Adams married Lucy Helen Everett. Their daughter Catherine Everett Keller was the mother of Helen Keller.

Adams was a presidential elector for John Bell in 1860. He was elected to the Arkansas secession convention in 1861 and vigorously advocated for secession of that state from the union.

==American Civil War service==
In 1861, Charles W. Adams first served the Confederacy as a major and quartermaster of Arkansas state troops under Brigadier General Thomas Bradley, soon succeeded by Major General James Yell. The Provisional Army of Arkansas was dissolved and incorporated into the Confederate States Army later in 1861. Adams then raised an infantry regiment, the 23rd Arkansas Infantry Regiment from the Helena, Arkansas area. Adams was elected colonel on April 25, 1862. The regiment joined the Army of Tennessee after the Battle of Shiloh.

After a few months, Adams returned to Arkansas to take charge of a new regiment. Except for two companies of veterans, they were mainly unwilling conscripts. The men were mustered into service on September 12, 1862. The regiment became known as Adams' Arkansas Infantry Regiment.

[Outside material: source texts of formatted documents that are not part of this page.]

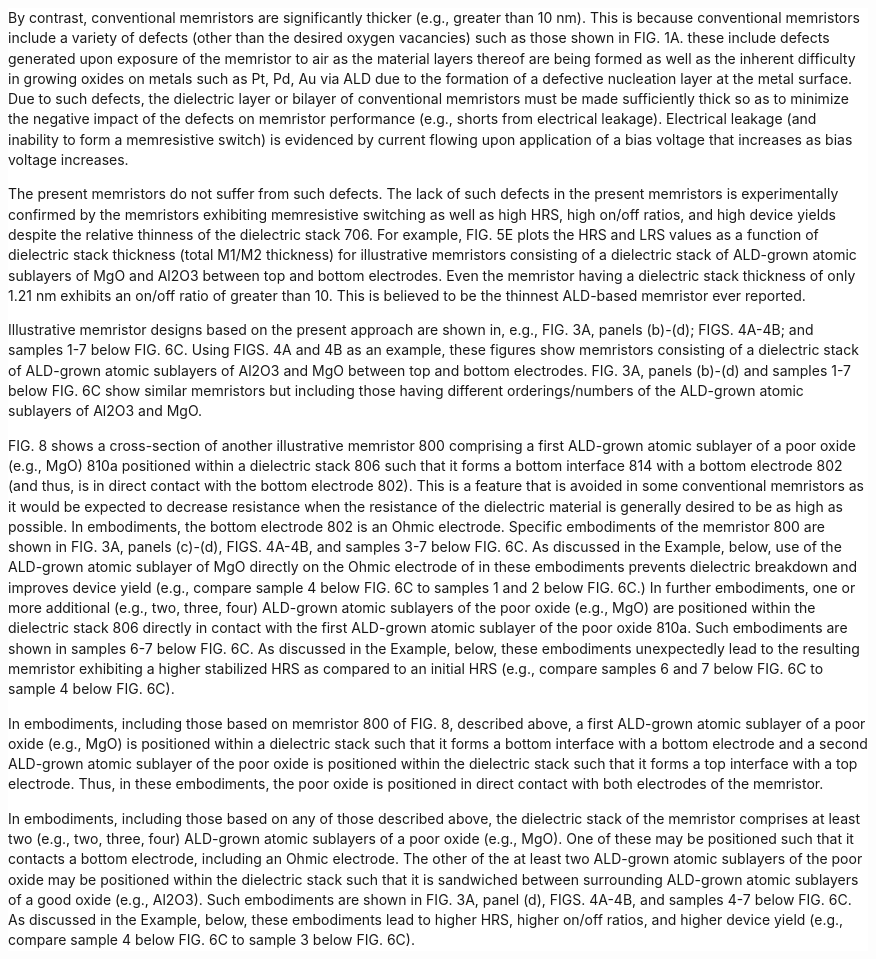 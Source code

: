 By contrast, conventional memristors are significantly thicker (e.g., greater than 10 nm). This is because conventional memristors include a variety of defects (other than the desired oxygen vacancies) such as those shown in FIG. 1A. these include defects generated upon exposure of the memristor to air as the material layers thereof are being formed as well as the inherent difficulty in growing oxides on metals such as Pt, Pd, Au via ALD due to the formation of a defective nucleation layer at the metal surface. Due to such defects, the dielectric layer or bilayer of conventional memristors must be made sufficiently thick so as to minimize the negative impact of the defects on memristor performance (e.g., shorts from electrical leakage). Electrical leakage (and inability to form a memresistive switch) is evidenced by current flowing upon application of a bias voltage that increases as bias voltage increases.

The present memristors do not suffer from such defects. The lack of such defects in the present memristors is experimentally confirmed by the memristors exhibiting memresistive switching as well as high HRS, high on/off ratios, and high device yields despite the relative thinness of the dielectric stack 706. For example, FIG. 5E plots the HRS and LRS values as a function of dielectric stack thickness (total M1/M2 thickness) for illustrative memristors consisting of a dielectric stack of ALD-grown atomic sublayers of MgO and Al2O3 between top and bottom electrodes. Even the memristor having a dielectric stack thickness of only 1.21 nm exhibits an on/off ratio of greater than 10. This is believed to be the thinnest ALD-based memristor ever reported.

Illustrative memristor designs based on the present approach are shown in, e.g., FIG. 3A, panels (b)-(d); FIGS. 4A-4B; and samples 1-7 below FIG. 6C. Using FIGS. 4A and 4B as an example, these figures show memristors consisting of a dielectric stack of ALD-grown atomic sublayers of Al2O3 and MgO between top and bottom electrodes. FIG. 3A, panels (b)-(d) and samples 1-7 below FIG. 6C show similar memristors but including those having different orderings/numbers of the ALD-grown atomic sublayers of Al2O3 and MgO.

FIG. 8 shows a cross-section of another illustrative memristor 800 comprising a first ALD-grown atomic sublayer of a poor oxide (e.g., MgO) 810a positioned within a dielectric stack 806 such that it forms a bottom interface 814 with a bottom electrode 802 (and thus, is in direct contact with the bottom electrode 802). This is a feature that is avoided in some conventional memristors as it would be expected to decrease resistance when the resistance of the dielectric material is generally desired to be as high as possible. In embodiments, the bottom electrode 802 is an Ohmic electrode. Specific embodiments of the memristor 800 are shown in FIG. 3A, panels (c)-(d), FIGS. 4A-4B, and samples 3-7 below FIG. 6C. As discussed in the Example, below, use of the ALD-grown atomic sublayer of MgO directly on the Ohmic electrode of in these embodiments prevents dielectric breakdown and improves device yield (e.g., compare sample 4 below FIG. 6C to samples 1 and 2 below FIG. 6C.) In further embodiments, one or more additional (e.g., two, three, four) ALD-grown atomic sublayers of the poor oxide (e.g., MgO) are positioned within the dielectric stack 806 directly in contact with the first ALD-grown atomic sublayer of the poor oxide 810a. Such embodiments are shown in samples 6-7 below FIG. 6C. As discussed in the Example, below, these embodiments unexpectedly lead to the resulting memristor exhibiting a higher stabilized HRS as compared to an initial HRS (e.g., compare samples 6 and 7 below FIG. 6C to sample 4 below FIG. 6C).

In embodiments, including those based on memristor 800 of FIG. 8, described above, a first ALD-grown atomic sublayer of a poor oxide (e.g., MgO) is positioned within a dielectric stack such that it forms a bottom interface with a bottom electrode and a second ALD-grown atomic sublayer of the poor oxide is positioned within the dielectric stack such that it forms a top interface with a top electrode. Thus, in these embodiments, the poor oxide is positioned in direct contact with both electrodes of the memristor.

In embodiments, including those based on any of those described above, the dielectric stack of the memristor comprises at least two (e.g., two, three, four) ALD-grown atomic sublayers of a poor oxide (e.g., MgO). One of these may be positioned such that it contacts a bottom electrode, including an Ohmic electrode. The other of the at least two ALD-grown atomic sublayers of the poor oxide may be positioned within the dielectric stack such that it is sandwiched between surrounding ALD-grown atomic sublayers of a good oxide (e.g., Al2O3). Such embodiments are shown in FIG. 3A, panel (d), FIGS. 4A-4B, and samples 4-7 below FIG. 6C. As discussed in the Example, below, these embodiments lead to higher HRS, higher on/off ratios, and higher device yield (e.g., compare sample 4 below FIG. 6C to sample 3 below FIG. 6C).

At the Battle of Prairie Grove, Arkansas on December 7, 1862, Adams's regiment was ordered forward after the battle had started, to fill a gap in the Confederate line. They headed directly for the sound of the firing, lost their way and ended up in a deep ravine from which they had to be extracted to take their place in the line. Adams kept his men in place for a short time in order to steady them. Soon, they unleashed a volley on the flank of an advancing Union regiment, the 26th Regiment Indiana Infantry, sending that regiment into retreat. As the Confederates advanced in close ranks, the 37th Illinois Volunteer Infantry Regiment made a stand in an orchard, from which they brought Adams's regiment under heavy fire. Most of the men, except for some veterans of the Battle of Wilson's Creek in the two veteran companies, then fled the field. Adams was nonetheless praised for his own leadership and performance. Adams and his remaining men fell in with Colonel Emmett MacDonald's Brigade of Brigadier General John S. Marmaduke's Division. The flight of most of the men of Adams's regiment had little effect on the outcome of the battle. Adams's regiment was disbanded on December 16, 1862.

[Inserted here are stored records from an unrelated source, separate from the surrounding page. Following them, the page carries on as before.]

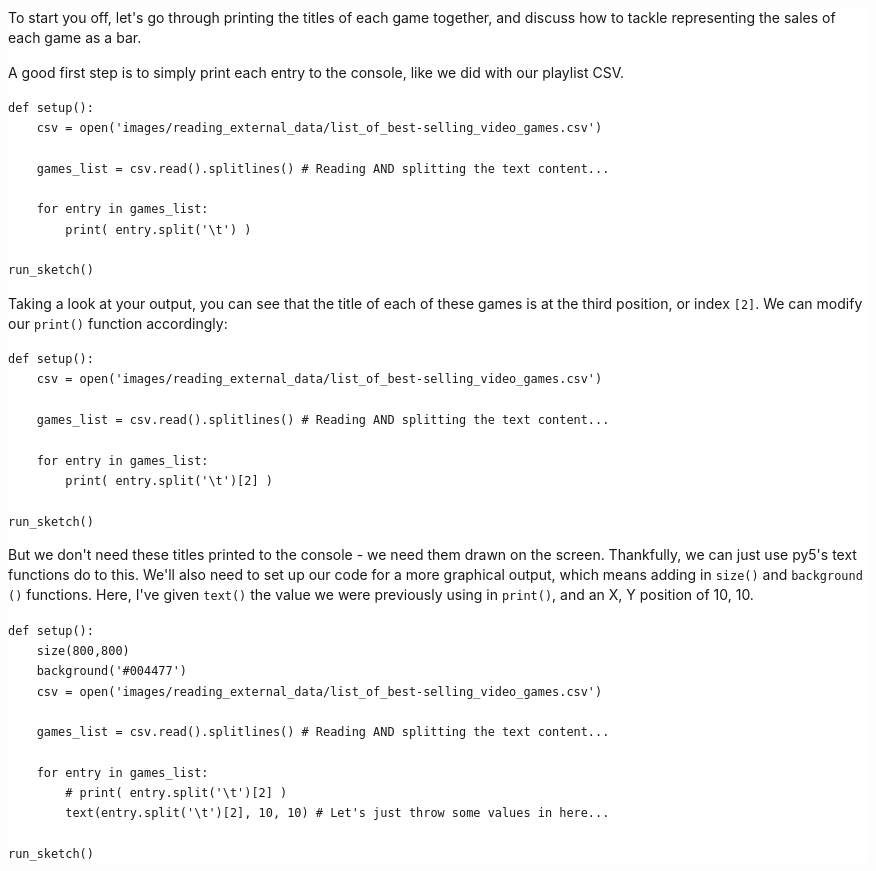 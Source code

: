 To start you off, let's go through printing the titles of each game together, and discuss how to tackle representing the sales of each game as a bar.

A good first step is to simply print each entry to the console, like we did with our playlist CSV.

```{code-cell} ipython3
def setup():
    csv = open('images/reading_external_data/list_of_best-selling_video_games.csv')
    
    games_list = csv.read().splitlines() # Reading AND splitting the text content...

    for entry in games_list:
        print( entry.split('\t') )
    
run_sketch()
```

Taking a look at your output, you can see that the title of each of these games is at the third position, or index `[2]`. We can modify our `print()` function accordingly:

```{code-cell} ipython3
def setup():
    csv = open('images/reading_external_data/list_of_best-selling_video_games.csv')
    
    games_list = csv.read().splitlines() # Reading AND splitting the text content...

    for entry in games_list:
        print( entry.split('\t')[2] )
    
run_sketch()
```

But we don't need these titles printed to the console - we need them drawn on the screen. Thankfully, we can just use py5's text functions do to this. We'll also need to set up our code for a more graphical output, which means adding in `size()` and `background()` functions. Here, I've given `text()` the value we were previously using in `print()`, and an X, Y position of 10, 10.

```{code-cell} ipython3
def setup():
    size(800,800)
    background('#004477')
    csv = open('images/reading_external_data/list_of_best-selling_video_games.csv')
    
    games_list = csv.read().splitlines() # Reading AND splitting the text content...

    for entry in games_list:
        # print( entry.split('\t')[2] )
        text(entry.split('\t')[2], 10, 10) # Let's just throw some values in here...
    
run_sketch()
```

Adams then served on the staff of fellow Arkansas citizen Major General Thomas C. Hindman, who commanded a division in the Army of Tennessee. Adams served as acting assistant inspector general and chief of staff of the division.

In his 1887 history of Arkansas, John Hallum says that Adams won a brigadier general commission for his gallantry on the field at the Battle of Missionary Ridge, November 25, 1863. Historian Bruce S. Allardice wrote in 1995 that "no record of Adams' promotion exists." Adams returned to Arkansas in December 1863.

In 1864, Adams served as commander of the Northern Sub-District of Arkansas, which was behind Union lines. Some sources show his rank as "acting brigadier general." Confederate cavalry Brigadier General Joseph O. Shelby and his adjutant, Major John Newman Edwards each held a low opinion of Adams. Edwards accused Adams of being more interested in cotton trading than in fighting. When Shelby operated in this area of Arkansas, he relegated Adams to handling only civil matters. Adams remained in command until at least December 27, 1864. He likely formally remained on duty until the end of the war.

==Later life==
Adams briefly returned to Helena, Arkansas after the war. He attempted to practice law but the local federal military authorities would not permit him to do so because he refused to take the Ironclad oath. Later in 1865, Adams moved to Memphis, Tennessee. There he opened a law practice with former Confederate brigadier general and prominent Freemason, Albert Pike.

Charles William Adams died on September 9, 1878, of yellow fever at Memphis, Tennessee. He is buried in Elmwood Cemetery, in Memphis.

Charles W. Adams was the maternal grandfather of the author, political activist, disability advocate and lecturer Helen Keller, who overcame deafblindness to achieve her many accomplishments.